Diffusion differentiable resampling (2512.10401v1)

Abstract: This paper is concerned with differentiable resampling in the context of sequential Monte Carlo (e.g., particle filtering). We propose a new informative resampling method that is instantly pathwise differentiable, based on an ensemble score diffusion model. We prove that our diffusion resampling method provides a consistent estimate to the resampling distribution, and we show by experiments that it outperforms the state-of-the-art differentiable resampling methods when used for stochastic filtering and parameter estimation.

• The paper introduces a diffusion resampling technique that employs a pathwise differentiable diffusion model to transform weighted samples into an unweighted set.
• The method integrates gradient-based optimization in SMC frameworks by leveraging a forward-time Langevin SDE initialized at the target distribution.
• Numerical experiments demonstrate lower KL divergence and enhanced filtering accuracy compared to methods like Gumbel-Softmax and optimal transport techniques.

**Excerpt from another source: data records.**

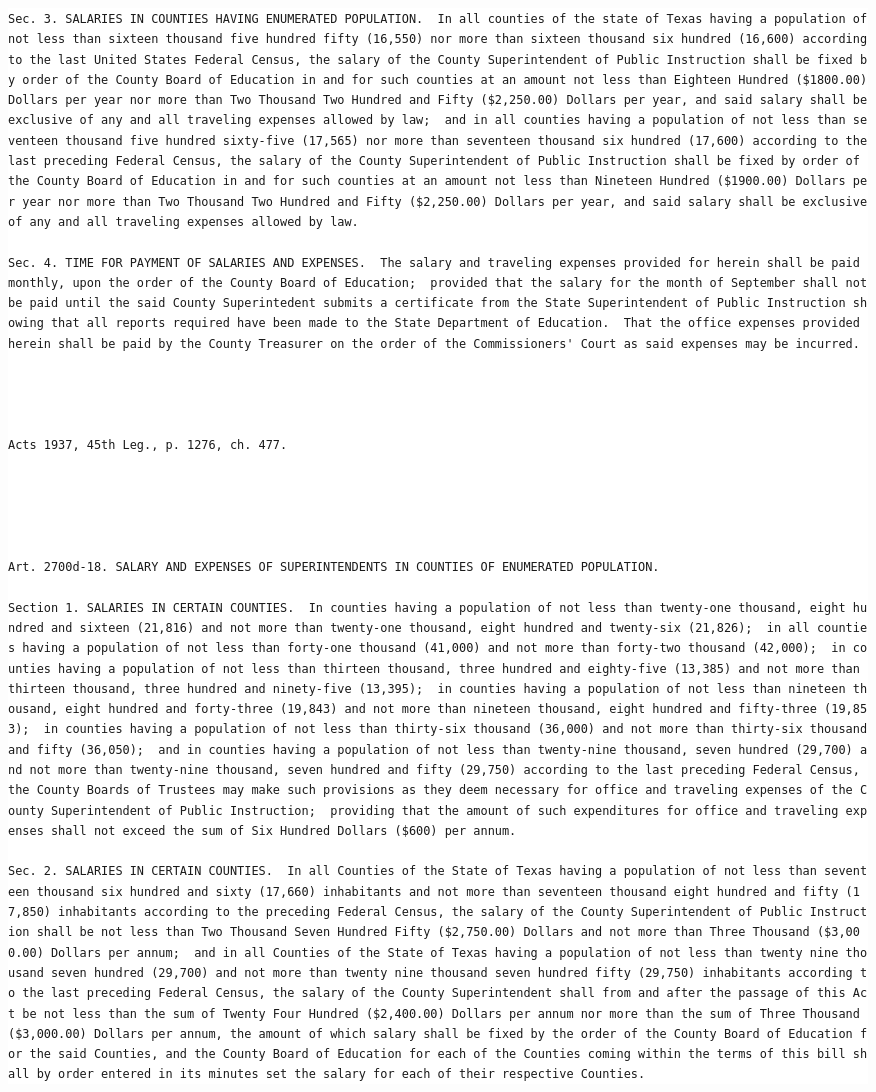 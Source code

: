     Sec. 3. SALARIES IN COUNTIES HAVING ENUMERATED POPULATION.  In all counties of the state of Texas having a population of not less than sixteen thousand five hundred fifty (16,550) nor more than sixteen thousand six hundred (16,600) according to the last United States Federal Census, the salary of the County Superintendent of Public Instruction shall be fixed by order of the County Board of Education in and for such counties at an amount not less than Eighteen Hundred ($1800.00) Dollars per year nor more than Two Thousand Two Hundred and Fifty ($2,250.00) Dollars per year, and said salary shall be exclusive of any and all traveling expenses allowed by law;  and in all counties having a population of not less than seventeen thousand five hundred sixty-five (17,565) nor more than seventeen thousand six hundred (17,600) according to the last preceding Federal Census, the salary of the County Superintendent of Public Instruction shall be fixed by order of the County Board of Education in and for such counties at an amount not less than Nineteen Hundred ($1900.00) Dollars per year nor more than Two Thousand Two Hundred and Fifty ($2,250.00) Dollars per year, and said salary shall be exclusive of any and all traveling expenses allowed by law.
    
    Sec. 4. TIME FOR PAYMENT OF SALARIES AND EXPENSES.  The salary and traveling expenses provided for herein shall be paid monthly, upon the order of the County Board of Education;  provided that the salary for the month of September shall not be paid until the said County Superintedent submits a certificate from the State Superintendent of Public Instruction showing that all reports required have been made to the State Department of Education.  That the office expenses provided herein shall be paid by the County Treasurer on the order of the Commissioners' Court as said expenses may be incurred.
    
    
    
    
    Acts 1937, 45th Leg., p. 1276, ch. 477.
    
    
    
    
    
    Art. 2700d-18. SALARY AND EXPENSES OF SUPERINTENDENTS IN COUNTIES OF ENUMERATED POPULATION.
    
    Section 1. SALARIES IN CERTAIN COUNTIES.  In counties having a population of not less than twenty-one thousand, eight hundred and sixteen (21,816) and not more than twenty-one thousand, eight hundred and twenty-six (21,826);  in all counties having a population of not less than forty-one thousand (41,000) and not more than forty-two thousand (42,000);  in counties having a population of not less than thirteen thousand, three hundred and eighty-five (13,385) and not more than thirteen thousand, three hundred and ninety-five (13,395);  in counties having a population of not less than nineteen thousand, eight hundred and forty-three (19,843) and not more than nineteen thousand, eight hundred and fifty-three (19,853);  in counties having a population of not less than thirty-six thousand (36,000) and not more than thirty-six thousand and fifty (36,050);  and in counties having a population of not less than twenty-nine thousand, seven hundred (29,700) and not more than twenty-nine thousand, seven hundred and fifty (29,750) according to the last preceding Federal Census, the County Boards of Trustees may make such provisions as they deem necessary for office and traveling expenses of the County Superintendent of Public Instruction;  providing that the amount of such expenditures for office and traveling expenses shall not exceed the sum of Six Hundred Dollars ($600) per annum.
    
    Sec. 2. SALARIES IN CERTAIN COUNTIES.  In all Counties of the State of Texas having a population of not less than seventeen thousand six hundred and sixty (17,660) inhabitants and not more than seventeen thousand eight hundred and fifty (17,850) inhabitants according to the preceding Federal Census, the salary of the County Superintendent of Public Instruction shall be not less than Two Thousand Seven Hundred Fifty ($2,750.00) Dollars and not more than Three Thousand ($3,000.00) Dollars per annum;  and in all Counties of the State of Texas having a population of not less than twenty nine thousand seven hundred (29,700) and not more than twenty nine thousand seven hundred fifty (29,750) inhabitants according to the last preceding Federal Census, the salary of the County Superintendent shall from and after the passage of this Act be not less than the sum of Twenty Four Hundred ($2,400.00) Dollars per annum nor more than the sum of Three Thousand ($3,000.00) Dollars per annum, the amount of which salary shall be fixed by the order of the County Board of Education for the said Counties, and the County Board of Education for each of the Counties coming within the terms of this bill shall by order entered in its minutes set the salary for each of their respective Counties.
     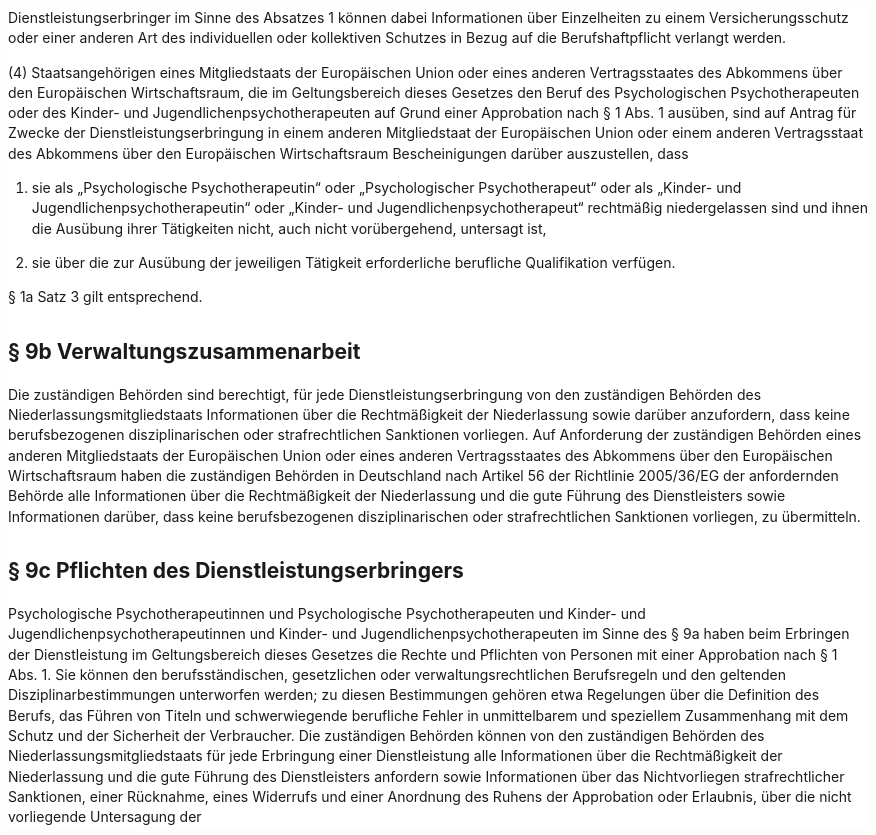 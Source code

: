Dienstleistungserbringer im Sinne des Absatzes 1 können dabei
Informationen über Einzelheiten zu einem Versicherungsschutz oder
einer anderen Art des individuellen oder kollektiven Schutzes in Bezug
auf die Berufshaftpflicht verlangt werden.

(4) Staatsangehörigen eines Mitgliedstaats der Europäischen Union oder
eines anderen Vertragsstaates des Abkommens über den Europäischen
Wirtschaftsraum, die im Geltungsbereich dieses Gesetzes den Beruf des
Psychologischen Psychotherapeuten oder des Kinder- und
Jugendlichenpsychotherapeuten auf Grund einer Approbation nach § 1
Abs. 1 ausüben, sind auf Antrag für Zwecke der
Dienstleistungserbringung in einem anderen Mitgliedstaat der
Europäischen Union oder einem anderen Vertragsstaat des Abkommens über
den Europäischen Wirtschaftsraum Bescheinigungen darüber auszustellen,
dass

1.  sie als „Psychologische Psychotherapeutin“ oder „Psychologischer
    Psychotherapeut“ oder als „Kinder- und Jugendlichenpsychotherapeutin“
    oder „Kinder- und Jugendlichenpsychotherapeut“ rechtmäßig
    niedergelassen sind und ihnen die Ausübung ihrer Tätigkeiten nicht,
    auch nicht vorübergehend, untersagt ist,


2.  sie über die zur Ausübung der jeweiligen Tätigkeit erforderliche
    berufliche Qualifikation verfügen.



§ 1a Satz 3 gilt entsprechend.

## § 9b Verwaltungszusammenarbeit

Die zuständigen Behörden sind berechtigt, für jede
Dienstleistungserbringung von den zuständigen Behörden des
Niederlassungsmitgliedstaats Informationen über die Rechtmäßigkeit der
Niederlassung sowie darüber anzufordern, dass keine berufsbezogenen
disziplinarischen oder strafrechtlichen Sanktionen vorliegen. Auf
Anforderung der zuständigen Behörden eines anderen Mitgliedstaats der
Europäischen Union oder eines anderen Vertragsstaates des Abkommens
über den Europäischen Wirtschaftsraum haben die zuständigen Behörden
in Deutschland nach Artikel 56 der Richtlinie 2005/36/EG der
anfordernden Behörde alle Informationen über die Rechtmäßigkeit der
Niederlassung und die gute Führung des Dienstleisters sowie
Informationen darüber, dass keine berufsbezogenen disziplinarischen
oder strafrechtlichen Sanktionen vorliegen, zu übermitteln.

## § 9c Pflichten des Dienstleistungserbringers

Psychologische Psychotherapeutinnen und Psychologische
Psychotherapeuten und Kinder- und Jugendlichenpsychotherapeutinnen und
Kinder- und Jugendlichenpsychotherapeuten im Sinne des § 9a haben beim
Erbringen der Dienstleistung im Geltungsbereich dieses Gesetzes die
Rechte und Pflichten von Personen mit einer Approbation nach § 1 Abs.
1\. Sie können den berufsständischen, gesetzlichen oder
verwaltungsrechtlichen Berufsregeln und den geltenden
Disziplinarbestimmungen unterworfen werden; zu diesen Bestimmungen
gehören etwa Regelungen über die Definition des Berufs, das Führen von
Titeln und schwerwiegende berufliche Fehler in unmittelbarem und
speziellem Zusammenhang mit dem Schutz und der Sicherheit der
Verbraucher. Die zuständigen Behörden können von den zuständigen
Behörden des Niederlassungsmitgliedstaats für jede Erbringung einer
Dienstleistung alle Informationen über die Rechtmäßigkeit der
Niederlassung und die gute Führung des Dienstleisters anfordern sowie
Informationen über das Nichtvorliegen strafrechtlicher Sanktionen,
einer Rücknahme, eines Widerrufs und einer Anordnung des Ruhens der
Approbation oder Erlaubnis, über die nicht vorliegende Untersagung der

An Analysis of "Diffusion differentiable resampling" (2512.10401)

Introduction

The paper "Diffusion differentiable resampling" introduces a novel differentiable resampling method specifically designed for sequential Monte Carlo (SMC) frameworks. The innovation centers around leveraging a diffusion model, which stands in contrast to conventional resampling techniques that typically impart discrete randomness, thereby complicating gradient-based parameter estimation in state-space models (SSMs). This work posits that the use of diffusion resampling not only mitigates these difficulties but also enhances computational efficiency and consistency.

Methodology Overview

At the core, the diffusion resampling method is predicated on a pathwise differentiable technique using a diffusion model. This model transforms weighted samples into an unweighted set while ensuring consistency with the original target distribution. It employs a forward-time Langevin stochastic differential equation (SDE) initialized at the target distribution $\pi$, eventually converging to a user-chosen reference distribution (e.g., Gaussian).

The paper underscores the ensemble score diffusion model, an approach to construct an informative resampler. Crucially, this method instantaneously provides pathwise derivatives, promoting seamless integration with gradient-based optimization schemes, prominently in filtering and parameter estimation tasks within SMC samplers.

Numerical Results

The authors validate the efficacy of their diffusion resampling method through extensive computational experiments, comparing it against existing differentiable resampling strategies. Key performance indicators include filtering accuracy, parameter estimation precision, and computational overhead.

Notably, the diffusion resampling consistently outperforms Gumbel-Softmax, soft resampling, and optimal transport (OT) methods when tasked with filtering and gradient-based parameter estimation challenges. For instance, in a linear Gaussian SSM, the results show substantial gains in both accuracy—reflected in lower KL divergence—and computational stability against alternative approaches.

Figure 1: Average running times of diffusion resampling and OT.

Discussion of Implications

The theoretical contributions of the paper extend to a thorough exploration of the error bounds associated with diffusion resampling, enhancing our understanding of the interplay between sample size, diffusion time, and resampling error modeled under a Wasserstein metric framework.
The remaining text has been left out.